[Dataset entries]
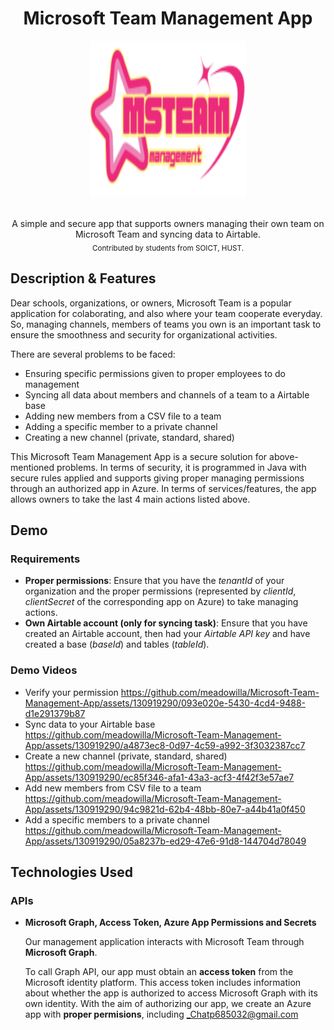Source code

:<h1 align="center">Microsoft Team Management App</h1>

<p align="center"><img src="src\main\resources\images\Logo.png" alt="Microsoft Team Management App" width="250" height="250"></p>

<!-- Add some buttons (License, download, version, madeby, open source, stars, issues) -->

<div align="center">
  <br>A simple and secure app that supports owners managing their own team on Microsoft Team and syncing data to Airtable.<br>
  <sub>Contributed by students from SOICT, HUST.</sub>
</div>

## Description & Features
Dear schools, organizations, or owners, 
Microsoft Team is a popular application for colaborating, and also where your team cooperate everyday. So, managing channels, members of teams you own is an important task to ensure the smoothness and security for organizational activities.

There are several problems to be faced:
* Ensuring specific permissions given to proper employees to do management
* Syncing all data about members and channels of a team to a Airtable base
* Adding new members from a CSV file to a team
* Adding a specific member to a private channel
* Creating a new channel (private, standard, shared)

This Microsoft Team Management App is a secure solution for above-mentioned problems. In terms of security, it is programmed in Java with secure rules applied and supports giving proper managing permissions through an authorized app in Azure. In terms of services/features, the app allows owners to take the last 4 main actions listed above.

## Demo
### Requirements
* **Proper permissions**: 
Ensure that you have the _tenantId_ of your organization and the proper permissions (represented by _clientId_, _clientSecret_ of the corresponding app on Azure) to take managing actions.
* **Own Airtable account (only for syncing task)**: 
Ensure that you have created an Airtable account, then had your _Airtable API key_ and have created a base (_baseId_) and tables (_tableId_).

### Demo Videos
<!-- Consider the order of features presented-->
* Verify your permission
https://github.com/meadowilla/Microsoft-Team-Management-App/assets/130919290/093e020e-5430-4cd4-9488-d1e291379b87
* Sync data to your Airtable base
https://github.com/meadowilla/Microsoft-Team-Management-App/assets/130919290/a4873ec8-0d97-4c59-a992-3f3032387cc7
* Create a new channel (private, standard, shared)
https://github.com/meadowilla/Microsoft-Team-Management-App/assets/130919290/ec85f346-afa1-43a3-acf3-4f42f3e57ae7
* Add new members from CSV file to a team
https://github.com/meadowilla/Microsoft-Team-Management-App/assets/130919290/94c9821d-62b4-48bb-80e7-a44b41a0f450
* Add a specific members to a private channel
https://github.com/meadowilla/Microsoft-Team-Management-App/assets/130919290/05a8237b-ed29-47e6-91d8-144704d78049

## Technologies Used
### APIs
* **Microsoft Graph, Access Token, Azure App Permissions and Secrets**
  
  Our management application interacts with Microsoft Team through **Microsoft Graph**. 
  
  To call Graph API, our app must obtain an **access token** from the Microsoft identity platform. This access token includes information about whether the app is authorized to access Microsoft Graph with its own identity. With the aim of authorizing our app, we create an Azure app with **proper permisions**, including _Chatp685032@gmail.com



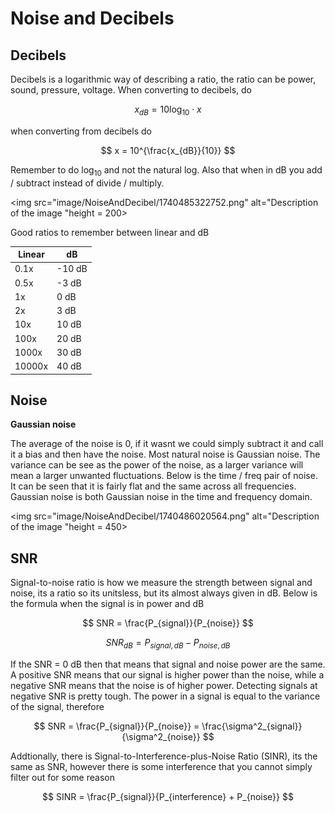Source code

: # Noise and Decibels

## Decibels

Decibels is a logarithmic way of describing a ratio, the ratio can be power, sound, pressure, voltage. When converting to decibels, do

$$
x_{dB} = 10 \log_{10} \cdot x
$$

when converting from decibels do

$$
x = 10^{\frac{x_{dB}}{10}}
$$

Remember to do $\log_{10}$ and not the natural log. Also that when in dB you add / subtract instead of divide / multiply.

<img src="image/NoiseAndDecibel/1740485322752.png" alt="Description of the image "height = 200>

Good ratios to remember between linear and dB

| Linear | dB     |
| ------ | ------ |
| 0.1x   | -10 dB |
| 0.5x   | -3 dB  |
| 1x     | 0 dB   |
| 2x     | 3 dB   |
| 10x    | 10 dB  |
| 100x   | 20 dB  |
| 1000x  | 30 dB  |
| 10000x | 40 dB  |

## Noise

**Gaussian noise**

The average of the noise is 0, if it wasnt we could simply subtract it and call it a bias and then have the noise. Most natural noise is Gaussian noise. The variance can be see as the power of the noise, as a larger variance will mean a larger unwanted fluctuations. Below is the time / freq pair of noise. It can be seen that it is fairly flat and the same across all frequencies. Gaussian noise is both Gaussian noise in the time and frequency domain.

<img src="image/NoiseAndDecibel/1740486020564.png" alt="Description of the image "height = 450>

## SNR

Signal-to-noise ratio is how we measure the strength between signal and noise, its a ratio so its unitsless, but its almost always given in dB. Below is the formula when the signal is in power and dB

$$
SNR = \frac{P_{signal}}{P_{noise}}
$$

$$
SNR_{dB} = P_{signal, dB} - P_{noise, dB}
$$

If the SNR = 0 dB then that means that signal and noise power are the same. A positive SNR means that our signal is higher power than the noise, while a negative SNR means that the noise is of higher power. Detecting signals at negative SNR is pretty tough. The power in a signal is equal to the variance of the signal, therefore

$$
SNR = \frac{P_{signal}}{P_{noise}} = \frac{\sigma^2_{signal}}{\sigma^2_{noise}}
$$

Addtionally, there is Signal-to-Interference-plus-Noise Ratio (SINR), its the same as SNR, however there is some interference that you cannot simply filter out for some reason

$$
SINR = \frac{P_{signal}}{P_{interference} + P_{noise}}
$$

EXERCISE DIRECTIONS ▸ Above are the records; from them, give again exactly the lines from the one containing "## Decibels" through the one containing "The average of", both included.

RESULT OF THIS TASK ▸
## Decibels

Decibels is a logarithmic way of describing a ratio, the ratio can be power, sound, pressure, voltage. When converting to decibels, do

$$
x_{dB} = 10 \log_{10} \cdot x
$$

when converting from decibels do

$$
x = 10^{\frac{x_{dB}}{10}}
$$

Remember to do $\log_{10}$ and not the natural log. Also that when in dB you add / subtract instead of divide / multiply.

<img src="image/NoiseAndDecibel/1740485322752.png" alt="Description of the image "height = 200>

Good ratios to remember between linear and dB

| Linear | dB     |
| ------ | ------ |
| 0.1x   | -10 dB |
| 0.5x   | -3 dB  |
| 1x     | 0 dB   |
| 2x     | 3 dB   |
| 10x    | 10 dB  |
| 100x   | 20 dB  |
| 1000x  | 30 dB  |
| 10000x | 40 dB  |

## Noise

**Gaussian noise**

The average of the noise is 0, if it wasnt we could simply subtract it and call it a bias and then have the noise. Most natural noise is Gaussian noise. The variance can be see as the power of the noise, as a larger variance will mean a larger unwanted fluctuations. Below is the time / freq pair of noise. It can be seen that it is fairly flat and the same across all frequencies. Gaussian noise is both Gaussian noise in the time and frequency domain.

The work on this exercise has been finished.